Reply XueHaiWuYa 2012-2-12 13:19
Being a mother, I can imagine how hard it is for you to watch your son to spread his wings. In two years, my daughter will go to college. While she will enjoy her freedom, I am afraid that I am going to suffer from Empty Nest Syndrome....
Your son is a bright and determined young man, wiith your support, I am sure he will have a great future!
Sincerely wish your son every success!
Reply rich 2012-2-12 13:49
corapaopao: it seems to me your son prefers steady life and a little bit lack of ambition, but it's quite understandable since he just graduated from college. Per
thank you for your good wishes. it's not easy growing up and equally not easy being a parent nowadays. however, so long as we try to understand and support each other, things will finally work out. perhaps we all have to pay a price before we become mature.
Reply rich 2012-2-12 13:57
XueHaiWuYa: Being a mother, I can imagine how hard it is for you to watch your son to spread his wings. In two years, my daughter will go to college. While she wi
thank you so much for your understanding. we parents can't do things for our kids all the time. as you said, they will have to fly on their own in the sky. the road ahead may not be smooth, but you have to go down the road no matter what.
we did feel something missing, kind of a sense of loss in the house when my son left and lived away on campus. however, we quickly adapted ourselves to the new living mode. hehe.
Reply corapaopao 2012-2-12 14:12
i just posted a reply and it vanished as mist...have to type one more time.
Sure, growing up is difficult but that's life. Life is always in twists and turns. Paying a price or even sacrifice something to the pursuit of one's real dream actully counts nothing from a lifelong perspective. That's why i strongly recommend the young no to settle down soon after their graduation. At least spare some time and pluck up the courage to step out to embrace a bigger world and deal with people from different cultural background. Since we are young, what do we dare to lose? We have a bunch of time and chances to make up for our mistakes. That's my personal opinion though.
Reply rich 2012-2-12 14:44
corapaopao: i just posted a reply and it vanished as mist...have to type one more time.
Sure, growing up is difficult but that's life. Life is always in tw
totally agree! you seem to be one who is able to think wisely and look at things from a different perspective. the stage right after graduation is really of great significance. on the one hand you have just started your own career and kind of freer, being still single. once you're in marriage and have a family, on top of your full time job, you would be tied or confined inside your small comfort zone. so if that period of time is fully taken advantage of, it would be beneficial throughout one's life, esp the latter half. however, it seems, not everyone knows that. many of them get into marriage hurriedly within two or three years.

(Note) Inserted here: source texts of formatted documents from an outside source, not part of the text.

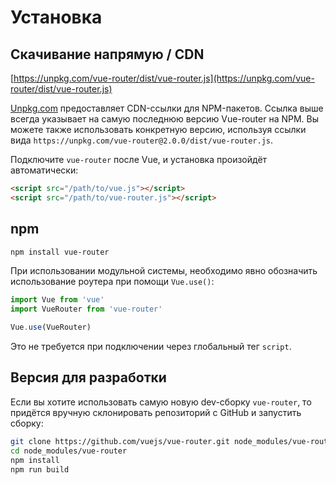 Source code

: # Установка

## Скачивание напрямую / CDN

[https://unpkg.com/vue-router/dist/vue-router.js](https://unpkg.com/vue-router/dist/vue-router.js)

<!--email_off-->
[Unpkg.com](https://unpkg.com) предоставляет CDN-ссылки для NPM-пакетов. Ссылка выше всегда указывает на самую последнюю версию Vue-router на NPM. Вы можете также использовать конкретную версию, используя ссылки вида  `https://unpkg.com/vue-router@2.0.0/dist/vue-router.js`.
<!--/email_off-->

Подключите `vue-router` после Vue, и установка произойдёт автоматически:

``` html
<script src="/path/to/vue.js"></script>
<script src="/path/to/vue-router.js"></script>
```

## npm

``` bash
npm install vue-router
```

При использовании модульной системы, необходимо явно обозначить использование роутера при помощи `Vue.use()`:

``` js
import Vue from 'vue'
import VueRouter from 'vue-router'

Vue.use(VueRouter)
```

Это не требуется при подключении через глобальный тег `script`.

## Версия для разработки

Если вы хотите использовать самую новую dev-сборку `vue-router`, то придётся вручную склонировать репозиторий с GitHub и запустить сборку:

``` bash
git clone https://github.com/vuejs/vue-router.git node_modules/vue-router
cd node_modules/vue-router
npm install
npm run build
```
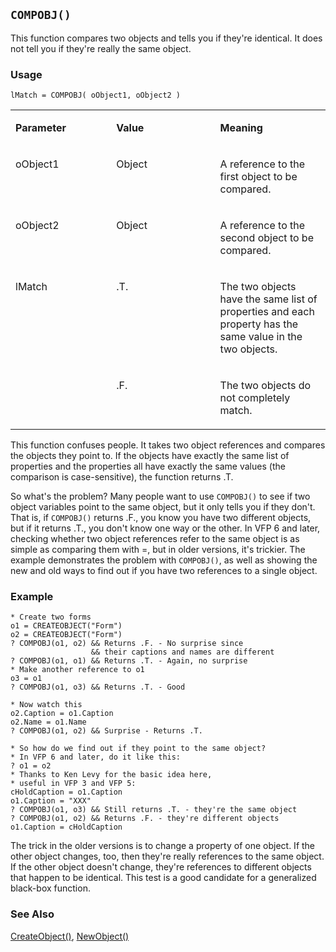 ## `COMPOBJ()`

This function compares two objects and tells you if they're identical. It does not tell you if they're really the same object.

### Usage

```foxpro
lMatch = COMPOBJ( oObject1, oObject2 )
```
<table>
<tr>
  <td width="32%" valign="top">
  <p><b>Parameter</b></p>
  </td>
  <td width="23%" valign="top">
  <p><b>Value</b></p>
  </td>
  <td width="45%" valign="top">
  <p><b>Meaning</b></p>
  </td>
 </tr>
<tr>
  <td width="32%" valign="top">
  <p>oObject1</p>
  </td>
  <td width="23%" valign="top">
  <p>Object</p>
  </td>
  <td width="45%" valign="top">
  <p>A reference to the first object to be compared.</p>
  </td>
 </tr>
<tr>
  <td width="32%" valign="top">
  <p>oObject2</p>
  </td>
  <td width="23%" valign="top">
  <p>Object</p>
  </td>
  <td width="45%" valign="top">
  <p>A reference to the second object to be compared.</p>
  </td>
 </tr>
<tr>
  <td width="32%" rowspan="2" valign="top">
  <p>lMatch</p>
  </td>
  <td width="23%" valign="top">
  <p>.T.</p>
  </td>
  <td width="45%" valign="top">
  <p>The two objects have the same list of properties and each property has the same value in the two objects.</p>
  </td>
 </tr>
<tr>
  <td width="33%" valign="top">
  <p>.F.</p>
  </td>
  <td width="67%" valign="top">
  <p>The two objects do not completely match.</p>
  </td>
 </tr>
</table>

This function confuses people. It takes two object references and compares the objects they point to. If the objects have exactly the same list of properties and the properties all have exactly the same values (the comparison is case-sensitive), the function returns .T.

So what's the problem? Many people want to use `COMPOBJ()` to see if two object variables point to the same object, but it only tells you if they don't. That is, if `COMPOBJ()` returns .F., you know you have two different objects, but if it returns .T., you don't know one way or the other. In VFP 6 and later, checking whether two object references refer to the same object is as simple as comparing them with =, but in older versions, it's trickier. The example demonstrates the problem with `COMPOBJ()`, as well as showing the new and old ways to find out if you have two references to a single object.

### Example

```foxpro
* Create two forms
o1 = CREATEOBJECT("Form")
o2 = CREATEOBJECT("Form")
? COMPOBJ(o1, o2) && Returns .F. - No surprise since
                  && their captions and names are different
? COMPOBJ(o1, o1) && Returns .T. - Again, no surprise
* Make another reference to o1
o3 = o1
? COMPOBJ(o1, o3) && Returns .T. - Good

* Now watch this
o2.Caption = o1.Caption
o2.Name = o1.Name
? COMPOBJ(o1, o2) && Surprise - Returns .T.

* So how do we find out if they point to the same object?
* In VFP 6 and later, do it like this:
? o1 = o2
* Thanks to Ken Levy for the basic idea here,
* useful in VFP 3 and VFP 5:
cHoldCaption = o1.Caption
o1.Caption = "XXX"
? COMPOBJ(o1, o3) && Still returns .T. - they're the same object
? COMPOBJ(o1, o2) && Returns .F. - they're different objects
o1.Caption = cHoldCaption
```

The trick in the older versions is to change a property of one object. If the other object changes, too, then they're really references to the same object. If the other object doesn't change, they're references to different objects that happen to be identical. This test is a good candidate for a generalized black-box function.

### See Also

[CreateObject()](s4g347.md), [NewObject()](s4g347.md)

Reply Soar 2012-2-12 18:43
I like your title "walk ahead courageously as well as cautiously " . Sometimes i am not brave enough to go ahead. I  are afraid of the unknown future. It's really difficult to make a decision when we are standing on  the crossing road.
Reply rich 2012-2-12 19:46
Soar: I like your title "walk ahead courageously as well as cautiously " . Sometimes i am not brave enough to go ahead. I  are afraid of the unkno
yes it could be hard to make a big decision. but we have to sometimes. anyway you're still very young and life has just begun. there's not much to lose even if you made some mistakes or took a detour.
Reply hurrymm 2012-2-12 20:38
I agree with you on the point “your son seems a little bit too prudent” on the ground that he finally chose somewhere less competitive to work. I had always thought that young people aspire for the wonderful world, longing to jumping into the fast-changing society, bravely facing up with various challenges; therefore, big cities or developed areas are supposed to be their first options. And ten years ago we did hold the idea and applied it to reality when we graduated from college.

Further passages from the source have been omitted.